# Wiring Diagram required



## 8track (Nov 7, 2011)

I have a GP 18 Proto 2000 Series DC power. Looking for wiring diagram this loco has two lights front and rear. I am not sure if the wiring of the Engine is correct. When I place the engine on the track I have no response, but if I move the resister and touch the chassis with the resistor I have power. Would a resistor be faulty? the soldering to the wires look fine. Thanks


----------



## 8track (Nov 7, 2011)

*Fixed wiring problem*

well it took a little while to figure this out had to install a resister and add a new wire also the blue common wire was relocated to the brushes retainer clip.

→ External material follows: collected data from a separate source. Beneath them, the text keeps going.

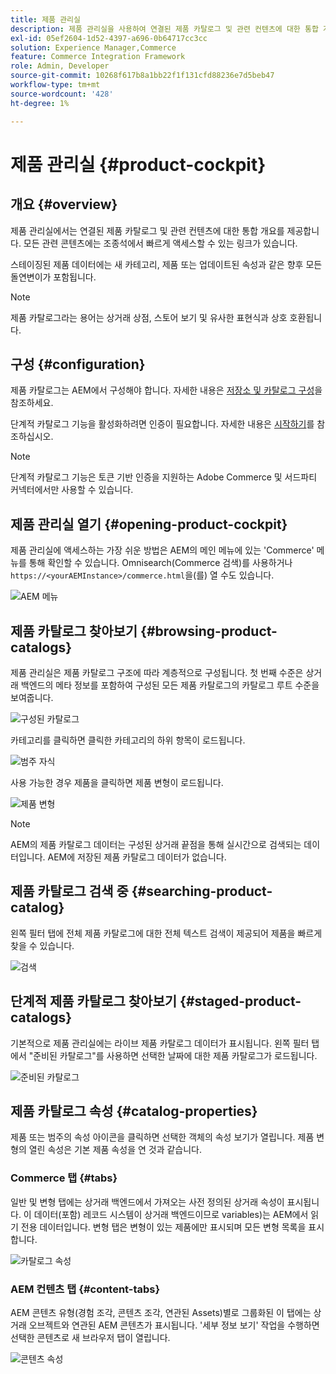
 ```yaml
---
title: 제품 관리실
description: 제품 관리실을 사용하여 연결된 제품 카탈로그 및 관련 컨텐츠에 대한 통합 개요를 제공합니다.
exl-id: 05ef2604-1d52-4397-a696-0b64717cc3cc
solution: Experience Manager,Commerce
feature: Commerce Integration Framework
role: Admin, Developer
source-git-commit: 10268f617b8a1bb22f1f131cfd88236e7d5beb47
workflow-type: tm+mt
source-wordcount: '428'
ht-degree: 1%

---
```


# 제품 관리실 {#product-cockpit}

## 개요 {#overview}

제품 관리실에서는 연결된 제품 카탈로그 및 관련 컨텐츠에 대한 통합 개요를 제공합니다. 모든 관련 콘텐츠에는 조종석에서 빠르게 액세스할 수 있는 링크가 있습니다.

스테이징된 제품 데이터에는 새 카테고리, 제품 또는 업데이트된 속성과 같은 향후 모든 돌연변이가 포함됩니다.

>[!NOTE]
>
>제품 카탈로그라는 용어는 상거래 상점, 스토어 보기 및 유사한 표현식과 상호 호환됩니다.

## 구성 {#configuration}

제품 카탈로그는 AEM에서 구성해야 합니다. 자세한 내용은 [저장소 및 카탈로그 구성](/help/commerce/cif/getting-started.md#catalog)을 참조하세요.

단계적 카탈로그 기능을 활성화하려면 인증이 필요합니다. 자세한 내용은 [시작하기](/help/commerce/cif/getting-started.md)를 참조하십시오.

>[!NOTE]
>
>단계적 카탈로그 기능은 토큰 기반 인증을 지원하는 Adobe Commerce 및 서드파티 커넥터에서만 사용할 수 있습니다.

## 제품 관리실 열기 {#opening-product-cockpit}

제품 관리실에 액세스하는 가장 쉬운 방법은 AEM의 메인 메뉴에 있는 &#39;Commerce&#39; 메뉴를 통해 확인할 수 있습니다. Omnisearch(Commerce 검색)를 사용하거나 `https://<yourAEMInstance>/commerce.html`을(를) 열 수도 있습니다.

![AEM 메뉴](/help/commerce/cif/assets/aem-menu.png)

## 제품 카탈로그 찾아보기 {#browsing-product-catalogs}

제품 관리실은 제품 카탈로그 구조에 따라 계층적으로 구성됩니다. 첫 번째 수준은 상거래 백엔드의 메타 정보를 포함하여 구성된 모든 제품 카탈로그의 카탈로그 루트 수준을 보여줍니다.

![구성된 카탈로그](/help/commerce/cif/assets/catalog-overview.png)

카테고리를 클릭하면 클릭한 카테고리의 하위 항목이 로드됩니다.

![범주 자식](/help/commerce/cif/assets/catalog-category-children.png)

사용 가능한 경우 제품을 클릭하면 제품 변형이 로드됩니다.

![제품 변형](/help/commerce/cif/assets/catalog-product-variation.png)

>[!NOTE]
>
>AEM의 제품 카탈로그 데이터는 구성된 상거래 끝점을 통해 실시간으로 검색되는 데이터입니다. AEM에 저장된 제품 카탈로그 데이터가 없습니다.

## 제품 카탈로그 검색 중 {#searching-product-catalog}

왼쪽 필터 탭에 전체 제품 카탈로그에 대한 전체 텍스트 검색이 제공되어 제품을 빠르게 찾을 수 있습니다.

![검색](/help/commerce/cif/assets/search-cockpit.png)

## 단계적 제품 카탈로그 찾아보기 {#staged-product-catalogs}

기본적으로 제품 관리실에는 라이브 제품 카탈로그 데이터가 표시됩니다. 왼쪽 필터 탭에서 &quot;준비된 카탈로그&quot;를 사용하면 선택한 날짜에 대한 제품 카탈로그가 로드됩니다.

![준비된 카탈로그](/help/commerce/cif/assets/staged-cockpit.png)

## 제품 카탈로그 속성 {#catalog-properties}

제품 또는 범주의 속성 아이콘을 클릭하면 선택한 객체의 속성 보기가 열립니다. 제품 변형의 열린 속성은 기본 제품 속성을 연 것과 같습니다.

### Commerce 탭 {#tabs}

일반 및 변형 탭에는 상거래 백엔드에서 가져오는 사전 정의된 상거래 속성이 표시됩니다. 이 데이터(포함) 레코드 시스템이 상거래 백엔드이므로 variables)는 AEM에서 읽기 전용 데이터입니다. 변형 탭은 변형이 있는 제품에만 표시되며 모든 변형 목록을 표시합니다.

![카탈로그 속성](/help/commerce/cif/assets/catalog-properties.png)

### AEM 컨텐츠 탭 {#content-tabs}

AEM 콘텐츠 유형(경험 조각, 콘텐츠 조각, 연관된 Assets)별로 그룹화된 이 탭에는 상거래 오브젝트와 연관된 AEM 콘텐츠가 표시됩니다. &#39;세부 정보 보기&#39; 작업을 수행하면 선택한 콘텐츠로 새 브라우저 탭이 열립니다.

![콘텐츠 속성](/help/commerce/cif/assets/content-properties.png)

This Engine as mentioned was bought used not sure if it ever ran down a track.


----------



## NIMT (Jan 6, 2011)

Can you take a picture of it I'm still wondering???
I've never seen a resistor used as a hook up on any engine!


----------



## 8track (Nov 7, 2011)

*Re: resistor*

I will try to take a pic. A friend from work help with the wiring I will consult with him what he actually did to get the engine to work. As mention I purchased the engine used and when I touch the diodes to the chassie I would get power but they immediatedly became hot to touch. I left the engine with him and when I return he had it working and tape covering the wires.


----------